The similar problem for instances, i.e., instances providing the same external service should not placed on the same nodes, is solved by means of exclusion tags. However, there is no mechanism for a good choice of node pairs for a single instance. Moreover, while instances providing the same service run on different nodes, they are not spread out location wise.

Proposed changes

We propose to the cluster metric (as used, e.g., by hbal and hail) to honor additional node tags indicating nodes that might have a common cause of failure.

Failure tags

As for exclusion tags, cluster tags will determine which tags are considered to denote a source of common failure. More precisely, a cluster tag of the form htools:nlocation:x will make node tags starting with x: indicate a common cause of failure, that redundant instances should avoid.

Metric changes

The following components will be added cluster metric, weighed appropriately.

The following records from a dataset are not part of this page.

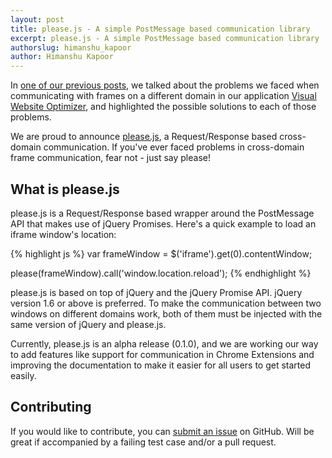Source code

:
```yaml
---
layout: post
title: please.js - A simple PostMessage based communication library
excerpt: please.js - A simple PostMessage based communication library
authorslug: himanshu_kapoor
author: Himanshu Kapoor
---
```


In [one of our previous posts](http://engineering.wingify.com/posts/jquery-promises-with-postmessage/), we talked about the problems we faced when communicating with frames on a different domain in our application [Visual Website Optimizer](https://visualwebsiteoptimizer.com/), and highlighted the possible solutions to each of those problems.

We are proud to announce [please.js](https://github.com/wingify/please.js), a Request/Response based cross-domain communication. If you've ever faced problems in cross-domain frame communication, fear not - just say please!

## What is please.js

please.js is a Request/Response based wrapper around the PostMessage API that makes use of jQuery Promises. Here's a quick example to load an iframe window's location:

{% highlight js %}
var frameWindow = $('iframe').get(0).contentWindow;

please(frameWindow).call('window.location.reload');
{% endhighlight %}

please.js is based on top of jQuery and the jQuery Promise API. jQuery version 1.6 or above is preferred. To make the communication between two windows on different domains work, both of them must be injected with the same version of jQuery and please.js.

Currently, please.js is an alpha release (0.1.0), and we are working our way to add features like support for communication in Chrome Extensions and improving the documentation to make it easier for all users to get started easily.

## Contributing

If you would like to contribute, you can [submit an issue](https://github.com/wingify/please.js/issues) on GitHub. Will be great if accompanied by a failing test case and/or a pull request.

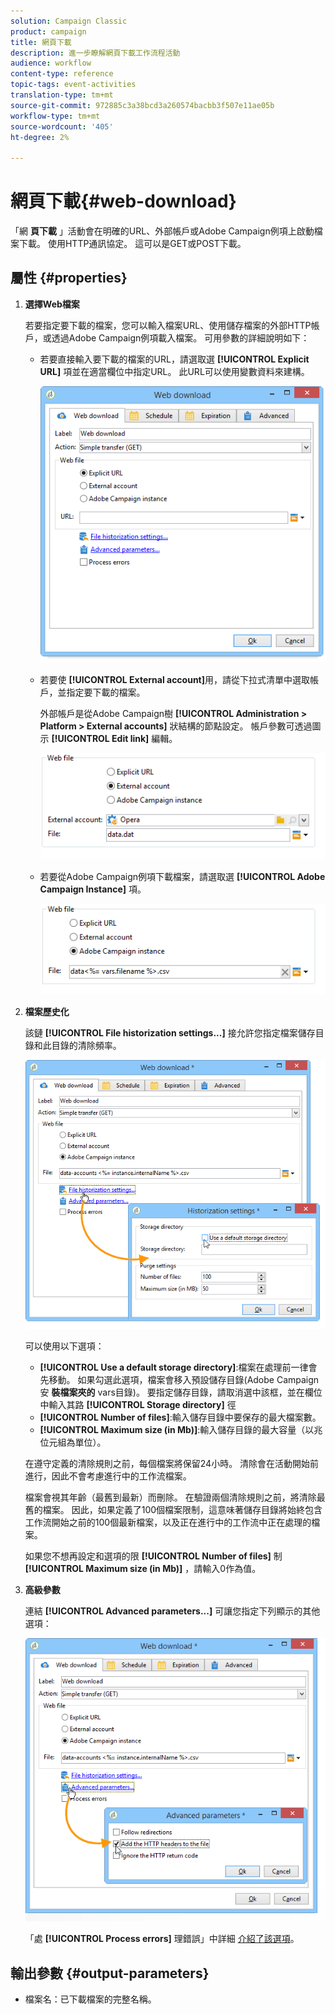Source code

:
 ```yaml
---
solution: Campaign Classic
product: campaign
title: 網頁下載
description: 進一步瞭解網頁下載工作流程活動
audience: workflow
content-type: reference
topic-tags: event-activities
translation-type: tm+mt
source-git-commit: 972885c3a38bcd3a260574bacbb3f507e11ae05b
workflow-type: tm+mt
source-wordcount: '405'
ht-degree: 2%

---
```



# 網頁下載{#web-download}

「網 **頁下載** 」活動會在明確的URL、外部帳戶或Adobe Campaign例項上啟動檔案下載。 使用HTTP通訊協定。 這可以是GET或POST下載。

## 屬性 {#properties}

1. **選擇Web檔案**

   若要指定要下載的檔案，您可以輸入檔案URL、使用儲存檔案的外部HTTP帳戶，或透過Adobe Campaign例項載入檔案。 可用參數的詳細說明如下：

   * 若要直接輸入要下載的檔案的URL，請選取選 **[!UICONTROL Explicit URL]** 項並在適當欄位中指定URL。 此URL可以使用變數資料來建構。

      ![](assets/download_web_edit.png)

   * 若要使 **[!UICONTROL External account]**&#x200B;用，請從下拉式清單中選取帳戶，並指定要下載的檔案。

      外部帳戶是從Adobe Campaign樹 **[!UICONTROL Administration > Platform > External accounts]** 狀結構的節點設定。 帳戶參數可透過圖示 **[!UICONTROL Edit link]** 編輯。

      ![](assets/download_web_edit_external.png)

   * 若要從Adobe Campaign例項下載檔案，請選取選 **[!UICONTROL Adobe Campaign Instance]** 項。

      ![](assets/download_web_edit_instance.png)

1. **檔案歷史化**

   該鏈 **[!UICONTROL File historization settings...]** 接允許您指定檔案儲存目錄和此目錄的清除頻率。

   ![](assets/download_web_edit_hist.png)

   可以使用以下選項：

   * **[!UICONTROL Use a default storage directory]**:檔案在處理前一律會先移動。 如果勾選此選項，檔案會移入預設儲存目錄(Adobe Campaign安 **裝檔案夾的** vars目錄)。 要指定儲存目錄，請取消選中該框，並在欄位中輸入其路 **[!UICONTROL Storage directory]** 徑
   * **[!UICONTROL Number of files]**:輸入儲存目錄中要保存的最大檔案數。
   * **[!UICONTROL Maximum size (in Mb)]**:輸入儲存目錄的最大容量（以兆位元組為單位）。

   在遵守定義的清除規則之前，每個檔案將保留24小時。 清除會在活動開始前進行，因此不會考慮進行中的工作流檔案。

   檔案會視其年齡（最舊到最新）而刪除。 在驗證兩個清除規則之前，將清除最舊的檔案。 因此，如果定義了100個檔案限制，這意味著儲存目錄將始終包含工作流開始之前的100個最新檔案，以及正在進行中的工作流中正在處理的檔案。

   如果您不想再設定和選項的限 **[!UICONTROL Number of files]** 制 **[!UICONTROL Maximum size (in Mb)]** ，請輸入0作為值。

1. **高級參數**

   連結 **[!UICONTROL Advanced parameters...]** 可讓您指定下列顯示的其他選項：

   ![](assets/download_web_edit_advanced.png)

   「處 **[!UICONTROL Process errors]** 理錯誤」中詳細 [介紹了該選項](../../workflow/using/monitoring-workflow-execution.md#processing-errors)。

## 輸出參數 {#output-parameters}

* 檔案名：已下載檔案的完整名稱。
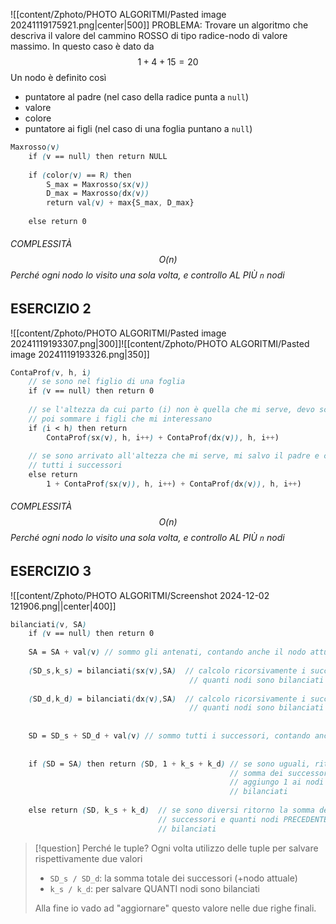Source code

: ![[content/Zphoto/PHOTO ALGORITMI/Pasted image 20241119175921.png|center|500]]
PROBLEMA: Trovare un algoritmo che descriva il valore del cammino ROSSO di tipo radice-nodo di valore massimo.
In questo caso è dato da $$1 + 4 + 15 = 20$$
Un nodo è definito così
- puntatore al padre (nel caso della radice punta a `null`)
- valore
- colore
- puntatore ai figli (nel caso di una foglia puntano a `null`)


```scss
Maxrosso(v)
	if (v == null) then return NULL
	
	if (color(v) == R) then
		S_max = Maxrosso(sx(v))
		D_max = Maxrosso(dx(v))
		return val(v) + max{S_max, D_max}
	
	else return 0
```
###### COMPLESSITÀ $$O(n)$$ Perché ogni nodo lo visito una sola volta, e controllo AL PIÙ `n` nodi


## ESERCIZIO 2
![[content/Zphoto/PHOTO ALGORITMI/Pasted image 20241119193307.png|300]]![[content/Zphoto/PHOTO ALGORITMI/Pasted image 20241119193326.png|350]]
```scss
ContaProf(v, h, i)
	// se sono nel figlio di una foglia
	if (v == null) then return 0
	
	// se l'altezza da cui parto (i) non è quella che mi serve, devo scendere e 
    // poi sommare i figli che mi interessano
	if (i < h) then return
		ContaProf(sx(v), h, i++) + ContaProf(dx(v)), h, i++)
	
	// se sono arrivato all'altezza che mi serve, mi salvo il padre e ci sommo 
    // tutti i successori
	else return
		1 + ContaProf(sx(v)), h, i++) + ContaProf(dx(v)), h, i++)
```
###### COMPLESSITÀ $$O(n)$$ Perché ogni nodo lo visito una sola volta, e controllo AL PIÙ `n` nodi


## ESERCIZIO 3
![[content/Zphoto/PHOTO ALGORITMI/Screenshot 2024-12-02 121906.png||center|400]]
```scss
bilanciati(v, SA)
	if (v == null) then return 0
	
	SA = SA + val(v) // sommo gli antenati, contando anche il nodo attuale `v`
	
	(SD_s,k_s) = bilanciati(sx(v),SA)  // calcolo ricorsivamente i successori e 
                                        // quanti nodi sono bilanciati (k_s) 
	
	(SD_d,k_d) = bilanciati(dx(v),SA)  // calcolo ricorsivamente i successori e 
                                        // quanti nodi sono bilanciati (k_d) 
	
	
	SD = SD_s + SD_d + val(v) // sommo tutti i successori, contando anche `v`
	
	
	if (SD = SA) then return (SD, 1 + k_s + k_d) // se sono uguali, ritorno la 
                                                 // somma dei successori e 
                                                 // aggiungo 1 ai nodi sono 
                                                 // bilanciati 
	
	else return (SD, k_s + k_d)  // se sono diversi ritorno la somma dei 
                                 // successori e quanti nodi PRECEDENTEMENTE erano 
                                 // bilanciati
```
>[!question] Perché le tuple?
>Ogni volta utilizzo delle tuple per salvare rispettivamente due valori
>- `SD_s / SD_d`: la somma totale dei successori (+nodo attuale)
>- `k_s / k_d`: per salvare QUANTI nodi sono bilanciati
>
>Alla fine io vado ad "aggiornare" questo valore nelle due righe finali.



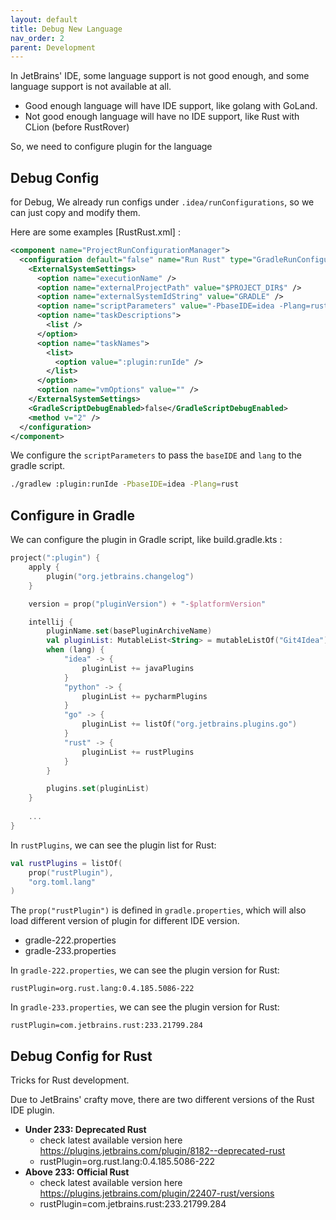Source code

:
 ```yaml
---
layout: default
title: Debug New Language
nav_order: 2
parent: Development
---
```


In JetBrains' IDE, some language support is not good enough, and some language support is not available at all.

- Good enough language will have IDE support, like golang with GoLand.
- Not good enough language will have no IDE support, like Rust with CLion (before RustRover)

So, we need to configure plugin for the language

## Debug Config

for Debug, We already run configs under `.idea/runConfigurations`, so we can just copy and modify them.

Here are some examples [RustRust.xml] :

```xml
<component name="ProjectRunConfigurationManager">
  <configuration default="false" name="Run Rust" type="GradleRunConfiguration" factoryName="Gradle">
    <ExternalSystemSettings>
      <option name="executionName" />
      <option name="externalProjectPath" value="$PROJECT_DIR$" />
      <option name="externalSystemIdString" value="GRADLE" />
      <option name="scriptParameters" value="-PbaseIDE=idea -Plang=rust" />
      <option name="taskDescriptions">
        <list />
      </option>
      <option name="taskNames">
        <list>
          <option value=":plugin:runIde" />
        </list>
      </option>
      <option name="vmOptions" value="" />
    </ExternalSystemSettings>
    <GradleScriptDebugEnabled>false</GradleScriptDebugEnabled>
    <method v="2" />
  </configuration>
</component>
```

We configure the `scriptParameters` to pass the `baseIDE` and `lang` to the gradle script.

```bash
./gradlew :plugin:runIde -PbaseIDE=idea -Plang=rust
```

## Configure in Gradle

We can configure the plugin in Gradle script, like build.gradle.kts :

```kotlin
project(":plugin") {
    apply {
        plugin("org.jetbrains.changelog")
    }

    version = prop("pluginVersion") + "-$platformVersion"

    intellij {
        pluginName.set(basePluginArchiveName)
        val pluginList: MutableList<String> = mutableListOf("Git4Idea")
        when (lang) {
            "idea" -> {
                pluginList += javaPlugins
            }
            "python" -> {
                pluginList += pycharmPlugins
            }
            "go" -> {
                pluginList += listOf("org.jetbrains.plugins.go")
            }
            "rust" -> {
                pluginList += rustPlugins
            }
        }

        plugins.set(pluginList)
    }
  
    ...
}
```

In `rustPlugins`, we can see the plugin list for Rust:

```kotlin
val rustPlugins = listOf(
    prop("rustPlugin"),
    "org.toml.lang"
)
```

The `prop("rustPlugin")` is defined in `gradle.properties`, which will also load different version of plugin for different IDE version.

- gradle-222.properties
- gradle-233.properties

In `gradle-222.properties`, we can see the plugin version for Rust:

```properties
rustPlugin=org.rust.lang:0.4.185.5086-222
```

In `gradle-233.properties`, we can see the plugin version for Rust:

```properties
rustPlugin=com.jetbrains.rust:233.21799.284
```


## Debug Config for Rust

Tricks for Rust development.

Due to JetBrains' crafty move, there are two different versions of the Rust IDE plugin.

- **Under 233: Deprecated Rust**
  - check latest available version here https://plugins.jetbrains.com/plugin/8182--deprecated-rust
  - rustPlugin=org.rust.lang:0.4.185.5086-222
- **Above 233: Official Rust**
  - check latest available version here https://plugins.jetbrains.com/plugin/22407-rust/versions
  - rustPlugin=com.jetbrains.rust:233.21799.284
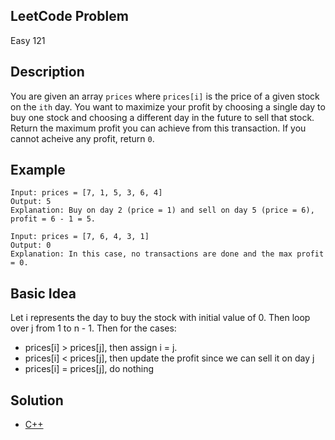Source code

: ## LeetCode Problem
Easy 121

## Description
You are given an array `prices` where `prices[i]` is the price of a given stock on the `ith` day. You want to maximize your profit by choosing a single day to buy one stock and choosing a different day in the future to sell that stock. Return the maximum profit you can achieve from this transaction. If you cannot acheive any profit, return `0`.

## Example
```
Input: prices = [7, 1, 5, 3, 6, 4]
Output: 5
Explanation: Buy on day 2 (price = 1) and sell on day 5 (price = 6), profit = 6 - 1 = 5.

Input: prices = [7, 6, 4, 3, 1]
Output: 0
Explanation: In this case, no transactions are done and the max profit = 0.
```

## Basic Idea
Let i represents the day to buy the stock with initial value of 0. Then loop over j from 1 to n - 1. Then for the cases:
- prices[i] > prices[j], then assign i = j.
- prices[i] < prices[j], then update the profit since we can sell it on day j
- prices[i] = prices[j], do nothing

## Solution
- [C++](./solution.cpp)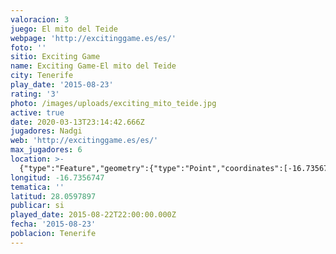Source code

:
 ```yaml
---
valoracion: 3
juego: El mito del Teide
webpage: 'http://excitinggame.es/es/'
foto: ''
sitio: Exciting Game
name: Exciting Game-El mito del Teide
city: Tenerife
play_date: '2015-08-23'
rating: '3'
photo: /images/uploads/exciting_mito_teide.jpg
active: true
date: 2020-03-13T23:14:42.666Z
jugadores: Nadgi
web: 'http://excitinggame.es/es/'
max_jugadores: 6
location: >-
  {"type":"Feature","geometry":{"type":"Point","coordinates":[-16.7356747,28.0597897]}}
longitud: -16.7356747
tematica: ''
latitud: 28.0597897
publicar: si
played_date: 2015-08-22T22:00:00.000Z
fecha: '2015-08-23'
poblacion: Tenerife
---
```


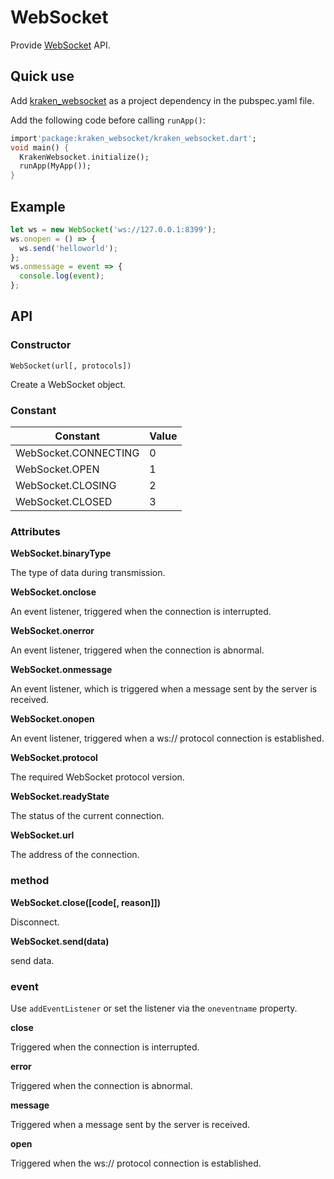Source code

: # WebSocket

Provide [WebSocket](https://developer.mozilla.org/en-US/docs/Web/API/WebSocket) API.

## Quick use

Add [kraken_websocket](https://pub.dev/packages/kraken_websocket) as a project dependency in the pubspec.yaml file.

Add the following code before calling `runApp()`:

```dart
import'package:kraken_websocket/kraken_websocket.dart';
void main() {
  KrakenWebsocket.initialize();
  runApp(MyApp());
}
```

## Example

```javascript
let ws = new WebSocket('ws://127.0.0.1:8399');
ws.onopen = () => {
  ws.send('helloworld');
};
ws.onmessage = event => {
  console.log(event);
};
```

## API

### Constructor

```
WebSocket(url[, protocols])
```

Create a WebSocket object.

### Constant

| Constant             | Value |
| -------------------- | ----- |
| WebSocket.CONNECTING | 0     |
| WebSocket.OPEN       | 1     |
| WebSocket.CLOSING    | 2     |
| WebSocket.CLOSED     | 3     |

### Attributes

**WebSocket.binaryType**

The type of data during transmission.

**WebSocket.onclose**

An event listener, triggered when the connection is interrupted.

**WebSocket.onerror**

An event listener, triggered when the connection is abnormal.

**WebSocket.onmessage**

An event listener, which is triggered when a message sent by the server is received.

**WebSocket.onopen**

An event listener, triggered when a ws:// protocol connection is established.

**WebSocket.protocol**

The required WebSocket protocol version.

**WebSocket.readyState**

The status of the current connection.

**WebSocket.url**

The address of the connection.

### method

**WebSocket.close([code[, reason]])**

Disconnect.

**WebSocket.send(data)**

send data.

### event

Use `addEventListener` or set the listener via the `oneventname` property.

**close**

Triggered when the connection is interrupted.

**error**

Triggered when the connection is abnormal.

**message**

Triggered when a message sent by the server is received.

**open**

Triggered when the ws:// protocol connection is established.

  • The number of pairs of an instance and a common-failure tag, where primary and secondary node both have this tag.
  • The number of pairs of exclusion tags and common-failure tags where there exist at least two instances with the given exclusion tag with the primary node having the given common-failure tag.

The weights for these components might have to be tuned as experience with these setups grows, but as a starting point, both components will have a weight of 1.0 each. In this way, any common-failure violations are less important than any hard constraints missed (like instances on offline nodes) so that the hard constraints will be restored first when balancing a cluster. Nevertheless, with weight 1.0 the new common-failure components will still be significantly more important than all the balancedness components (cpu, disk, memory), as the latter are standard deviations of fractions. It will also dominate the disk load component which, which, when only taking static information into account, essentially amounts to counting disks. In this way, Ganeti will be willing to sacrifice equal numbers of disks on every node in order to fulfill location requirements.

Appart from changing the balancedness metric, common-failure tags will not have any other effect. In particular, as opposed to exclusion tags, no hard guarantees are made: hail will try allocate an instance in a common-failure avoiding way if possible, but still allocate the instance if not.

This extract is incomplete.